Mrs Clinton claims staying married to the post-Monica Clinton was one of the most difficult decisions of her life. I’d say it was perhaps the shrewdest. Hillary won countless brownie points for gritting her teeth and staying put. I am pretty certain her personal agenda had already been finalised at that point. She was going to run for senator (the second most difficult decision, according to her). I believe both decisions were interlinked. And perhaps, the canny Clintons did a deal (she stays put, he completes his term; she runs for the senate, he stays put). Makes sense. So, why in hell is this tough, calculating woman babbling now? She claims she was the last to know (just like countless dumb heroines of long-running soap operas). She also claims she believed ‘‘her man’’ when he denied the initial reports. Well then, Mrs Clinton must be one hell of a naive chick. Given his track-record (and hers!), it isn’t possible that she lived in ignorance through all his dalliances. The truth may be worse — she chose to ignore them all. Because the perks of her husband’s job were too good to pass up.
We might have admired her a little more, had she admitted as much. A woman needs a life, too. But, no. Hillary disappointingly enough picked a predictable route — she decided to tell all. Alas, even the prose is pedestrian. She sounds like any whimpering, bleating martyred wife when she writes about her inability to breathe when Billy-boy finally decided to confess. Mrs Clinton ‘‘gulped for air’’ and ‘‘started crying’’. The president according to his wife, hung his head in shame and kept saying, ‘‘I’m sorry.’’ Boo hoo.

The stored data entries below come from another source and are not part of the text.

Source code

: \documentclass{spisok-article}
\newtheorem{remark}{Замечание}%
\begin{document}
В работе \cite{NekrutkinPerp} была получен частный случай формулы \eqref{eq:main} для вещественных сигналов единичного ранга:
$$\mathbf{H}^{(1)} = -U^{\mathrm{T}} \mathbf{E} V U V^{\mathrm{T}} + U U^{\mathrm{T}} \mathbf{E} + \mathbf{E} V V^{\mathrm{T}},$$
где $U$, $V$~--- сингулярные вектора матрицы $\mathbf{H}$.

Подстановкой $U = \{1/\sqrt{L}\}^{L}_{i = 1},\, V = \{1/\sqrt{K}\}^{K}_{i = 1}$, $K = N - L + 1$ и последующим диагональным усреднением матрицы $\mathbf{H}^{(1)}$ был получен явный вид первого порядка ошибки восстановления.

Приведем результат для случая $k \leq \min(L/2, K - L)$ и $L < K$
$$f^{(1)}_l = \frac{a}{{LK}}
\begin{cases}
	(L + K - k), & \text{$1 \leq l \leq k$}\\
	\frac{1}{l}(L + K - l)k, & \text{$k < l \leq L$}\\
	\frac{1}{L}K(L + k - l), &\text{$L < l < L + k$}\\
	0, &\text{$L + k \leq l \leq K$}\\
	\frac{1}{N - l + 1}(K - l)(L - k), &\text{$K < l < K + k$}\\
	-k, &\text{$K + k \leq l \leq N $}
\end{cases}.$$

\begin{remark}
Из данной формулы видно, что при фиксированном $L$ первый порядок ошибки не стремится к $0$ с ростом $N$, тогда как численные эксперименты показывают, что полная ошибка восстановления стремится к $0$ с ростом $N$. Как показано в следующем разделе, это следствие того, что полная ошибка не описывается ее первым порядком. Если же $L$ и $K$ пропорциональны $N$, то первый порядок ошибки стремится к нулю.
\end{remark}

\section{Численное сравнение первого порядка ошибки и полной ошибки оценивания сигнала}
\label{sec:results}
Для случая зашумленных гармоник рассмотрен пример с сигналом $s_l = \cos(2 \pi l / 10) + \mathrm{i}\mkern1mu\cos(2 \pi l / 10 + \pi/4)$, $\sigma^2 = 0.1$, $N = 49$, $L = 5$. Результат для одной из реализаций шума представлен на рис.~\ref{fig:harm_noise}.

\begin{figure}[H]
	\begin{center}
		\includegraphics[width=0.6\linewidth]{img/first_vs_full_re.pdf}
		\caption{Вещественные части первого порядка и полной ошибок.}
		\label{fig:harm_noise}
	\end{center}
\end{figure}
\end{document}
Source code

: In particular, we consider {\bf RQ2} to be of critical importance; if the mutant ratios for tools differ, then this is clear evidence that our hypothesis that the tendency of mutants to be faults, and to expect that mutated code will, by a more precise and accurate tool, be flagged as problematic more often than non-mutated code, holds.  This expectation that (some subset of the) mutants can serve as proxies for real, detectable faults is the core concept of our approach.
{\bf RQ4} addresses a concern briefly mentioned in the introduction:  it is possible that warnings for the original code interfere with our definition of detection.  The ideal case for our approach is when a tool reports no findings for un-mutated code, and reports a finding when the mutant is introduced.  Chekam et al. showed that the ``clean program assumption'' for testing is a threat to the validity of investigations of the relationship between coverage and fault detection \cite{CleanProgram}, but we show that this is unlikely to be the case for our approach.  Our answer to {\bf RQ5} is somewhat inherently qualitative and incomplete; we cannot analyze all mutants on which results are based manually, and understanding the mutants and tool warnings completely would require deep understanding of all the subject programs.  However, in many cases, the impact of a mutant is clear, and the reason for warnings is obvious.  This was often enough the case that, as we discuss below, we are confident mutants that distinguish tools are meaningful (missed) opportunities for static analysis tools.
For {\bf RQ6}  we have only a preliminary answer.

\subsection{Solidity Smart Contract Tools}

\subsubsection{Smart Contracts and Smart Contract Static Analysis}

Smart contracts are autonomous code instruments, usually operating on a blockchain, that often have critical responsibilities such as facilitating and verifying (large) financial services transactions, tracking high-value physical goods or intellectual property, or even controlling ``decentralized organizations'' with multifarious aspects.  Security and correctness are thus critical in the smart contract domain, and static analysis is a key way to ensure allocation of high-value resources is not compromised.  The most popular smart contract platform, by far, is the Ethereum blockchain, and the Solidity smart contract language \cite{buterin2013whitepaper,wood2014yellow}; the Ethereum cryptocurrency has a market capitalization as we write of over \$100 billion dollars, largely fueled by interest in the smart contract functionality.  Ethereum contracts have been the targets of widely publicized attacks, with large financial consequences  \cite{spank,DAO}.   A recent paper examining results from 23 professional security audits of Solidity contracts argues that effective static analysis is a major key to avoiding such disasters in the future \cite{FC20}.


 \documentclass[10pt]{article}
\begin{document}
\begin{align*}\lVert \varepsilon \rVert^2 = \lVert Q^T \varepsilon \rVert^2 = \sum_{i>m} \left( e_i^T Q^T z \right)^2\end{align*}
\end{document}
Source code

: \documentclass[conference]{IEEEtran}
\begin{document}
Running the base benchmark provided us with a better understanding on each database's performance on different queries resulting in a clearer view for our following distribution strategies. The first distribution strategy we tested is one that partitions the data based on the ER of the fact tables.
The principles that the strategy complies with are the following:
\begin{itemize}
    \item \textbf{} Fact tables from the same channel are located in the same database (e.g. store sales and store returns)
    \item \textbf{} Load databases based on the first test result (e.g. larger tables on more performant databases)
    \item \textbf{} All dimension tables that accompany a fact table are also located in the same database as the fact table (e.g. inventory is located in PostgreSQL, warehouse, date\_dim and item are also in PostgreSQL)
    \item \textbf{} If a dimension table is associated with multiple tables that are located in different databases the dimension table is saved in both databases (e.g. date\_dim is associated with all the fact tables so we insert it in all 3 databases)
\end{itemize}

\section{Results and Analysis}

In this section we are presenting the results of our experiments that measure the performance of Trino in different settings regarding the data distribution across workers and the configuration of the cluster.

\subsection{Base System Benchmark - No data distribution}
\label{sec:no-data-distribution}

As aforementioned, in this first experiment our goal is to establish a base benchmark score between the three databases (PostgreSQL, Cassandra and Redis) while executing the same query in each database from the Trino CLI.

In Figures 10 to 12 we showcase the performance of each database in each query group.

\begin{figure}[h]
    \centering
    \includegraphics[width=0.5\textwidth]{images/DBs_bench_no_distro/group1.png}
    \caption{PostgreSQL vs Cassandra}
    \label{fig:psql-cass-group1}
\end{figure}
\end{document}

The prose gets progressively smarmy. Mrs Clinton recalls being ‘‘dumbfounded, heartbroken and outraged....’’ Oh puh-leeze spare us, honey. The reason Hillary stuck around with the heel is all too obvious to anybody — herself. I guess, it’s payback time now. It’s Bill Clinton’s turn to maintain a stoic silence, grit his teeth and bear it. It’s Chelsea I’m worried about. Maybe, she’ll finish her mother’s stated unfinished job of wringing Clinton’s neck. And while she’s at it, she might wring her mother’s too. Unless, she’s smarter and signs up for an even juicier book deal of her own. Only then, will we get the real version of how a misplaced cigar brought the president down.